__ABOUT THIS EXERCISE__
Under this line are the records; write out word for word the part that begins at the line containing "6 UTC 16.63" and ends at the line containing "You might go", and no more.

__Source records__
Content starts

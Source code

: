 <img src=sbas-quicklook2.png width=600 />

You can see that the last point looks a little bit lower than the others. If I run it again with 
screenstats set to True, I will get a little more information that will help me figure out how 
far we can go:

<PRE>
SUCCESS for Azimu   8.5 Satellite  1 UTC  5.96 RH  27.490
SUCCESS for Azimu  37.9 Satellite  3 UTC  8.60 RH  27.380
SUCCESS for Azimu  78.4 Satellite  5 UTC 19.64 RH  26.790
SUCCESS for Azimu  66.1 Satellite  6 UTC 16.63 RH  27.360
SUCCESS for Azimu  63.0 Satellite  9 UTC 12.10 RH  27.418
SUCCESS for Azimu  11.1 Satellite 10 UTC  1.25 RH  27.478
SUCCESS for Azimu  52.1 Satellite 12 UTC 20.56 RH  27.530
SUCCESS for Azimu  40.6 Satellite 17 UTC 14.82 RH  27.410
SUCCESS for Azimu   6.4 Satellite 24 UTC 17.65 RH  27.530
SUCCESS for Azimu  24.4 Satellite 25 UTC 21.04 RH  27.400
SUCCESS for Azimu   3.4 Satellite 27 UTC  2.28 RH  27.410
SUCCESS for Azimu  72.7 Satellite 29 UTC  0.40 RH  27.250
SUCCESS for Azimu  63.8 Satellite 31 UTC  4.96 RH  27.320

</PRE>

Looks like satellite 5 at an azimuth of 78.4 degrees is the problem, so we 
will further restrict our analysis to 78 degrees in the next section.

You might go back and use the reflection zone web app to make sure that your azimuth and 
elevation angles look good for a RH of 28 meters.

Content ends

__RESPONSE TO THIS TASK__
SUCCESS for Azimu  66.1 Satellite  6 UTC 16.63 RH  27.360
SUCCESS for Azimu  63.0 Satellite  9 UTC 12.10 RH  27.418
SUCCESS for Azimu  11.1 Satellite 10 UTC  1.25 RH  27.478
SUCCESS for Azimu  52.1 Satellite 12 UTC 20.56 RH  27.530
SUCCESS for Azimu  40.6 Satellite 17 UTC 14.82 RH  27.410
SUCCESS for Azimu   6.4 Satellite 24 UTC 17.65 RH  27.530
SUCCESS for Azimu  24.4 Satellite 25 UTC 21.04 RH  27.400
SUCCESS for Azimu   3.4 Satellite 27 UTC  2.28 RH  27.410
SUCCESS for Azimu  72.7 Satellite 29 UTC  0.40 RH  27.250
SUCCESS for Azimu  63.8 Satellite 31 UTC  4.96 RH  27.320

</PRE>

Looks like satellite 5 at an azimuth of 78.4 degrees is the problem, so we 
will further restrict our analysis to 78 degrees in the next section.

You might go back and use the reflection zone web app to make sure that your azimuth and 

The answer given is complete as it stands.